■ TASK DIRECTIONS ■
Everything from the first line of the data below through the line that contains "A number of" should be written out exactly, please, and nothing more; the pictures stay out.
******
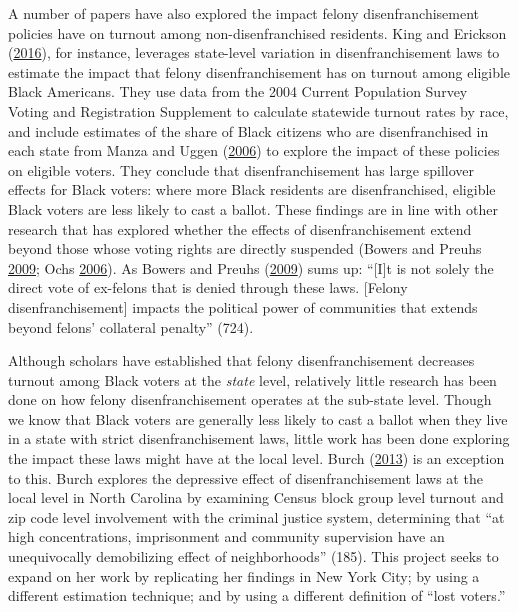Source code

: \documentclass[
  12pt,
]{article}
\begin{document}
A number of papers have also explored the impact felony disenfranchisement policies have on turnout among non-disenfranchised residents. King and Erickson (\protect\hyperlink{ref-King2016}{2016}), for instance, leverages state-level variation in disenfranchisement laws to estimate the impact that felony disenfranchisement has on turnout among eligible Black Americans. They use data from the 2004 Current Population Survey Voting and Registration Supplement to calculate statewide turnout rates by race, and include estimates of the share of Black citizens who are disenfranchised in each state from Manza and Uggen (\protect\hyperlink{ref-locked_out}{2006}) to explore the impact of these policies on eligible voters. They conclude that disenfranchisement has large spillover effects for Black voters: where more Black residents are disenfranchised, eligible Black voters are less likely to cast a ballot. These findings are in line with other research that has explored whether the effects of disenfranchisement extend beyond those whose voting rights are directly suspended (Bowers and Preuhs \protect\hyperlink{ref-Bowers2009}{2009}; Ochs \protect\hyperlink{ref-Ochs2006}{2006}). As Bowers and Preuhs (\protect\hyperlink{ref-Bowers2009}{2009}) sums up: ``{[}I{]}t is not solely the direct vote of ex-felons that is denied through these laws. {[}Felony disenfranchisement{]} impacts the political power of communities that extends beyond felons' collateral penalty'' (724).

Although scholars have established that felony disenfranchisement decreases turnout among Black voters at the \emph{state} level, relatively little research has been done on how felony disenfranchisement operates at the sub-state level. Though we know that Black voters are generally less likely to cast a ballot when they live in a state with strict disenfranchisement laws, little work has been done exploring the impact these laws might have at the local level. Burch (\protect\hyperlink{ref-Burch2013}{2013}) is an exception to this. Burch explores the depressive effect of disenfranchisement laws at the local level in North Carolina by examining Census block group level turnout and zip code level involvement with the criminal justice system, determining that ``at high concentrations, imprisonment and community supervision have an unequivocally demobilizing effect of neighborhoods'' (185). This project seeks to expand on her work by replicating her findings in New York City; by using a different estimation technique; and by using a different definition of ``lost voters.''
\end{document}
******
■ ANSWER TO THE EXERCISE ■
Source code

: \documentclass[
  12pt,
]{article}
\begin{document}
A number of papers have also explored the impact felony disenfranchisement policies have on turnout among non-disenfranchised residents. King and Erickson (\protect\hyperlink{ref-King2016}{2016}), for instance, leverages state-level variation in disenfranchisement laws to estimate the impact that felony disenfranchisement has on turnout among eligible Black Americans. They use data from the 2004 Current Population Survey Voting and Registration Supplement to calculate statewide turnout rates by race, and include estimates of the share of Black citizens who are disenfranchised in each state from Manza and Uggen (\protect\hyperlink{ref-locked_out}{2006}) to explore the impact of these policies on eligible voters. They conclude that disenfranchisement has large spillover effects for Black voters: where more Black residents are disenfranchised, eligible Black voters are less likely to cast a ballot. These findings are in line with other research that has explored whether the effects of disenfranchisement extend beyond those whose voting rights are directly suspended (Bowers and Preuhs \protect\hyperlink{ref-Bowers2009}{2009}; Ochs \protect\hyperlink{ref-Ochs2006}{2006}). As Bowers and Preuhs (\protect\hyperlink{ref-Bowers2009}{2009}) sums up: ``{[}I{]}t is not solely the direct vote of ex-felons that is denied through these laws. {[}Felony disenfranchisement{]} impacts the political power of communities that extends beyond felons' collateral penalty'' (724).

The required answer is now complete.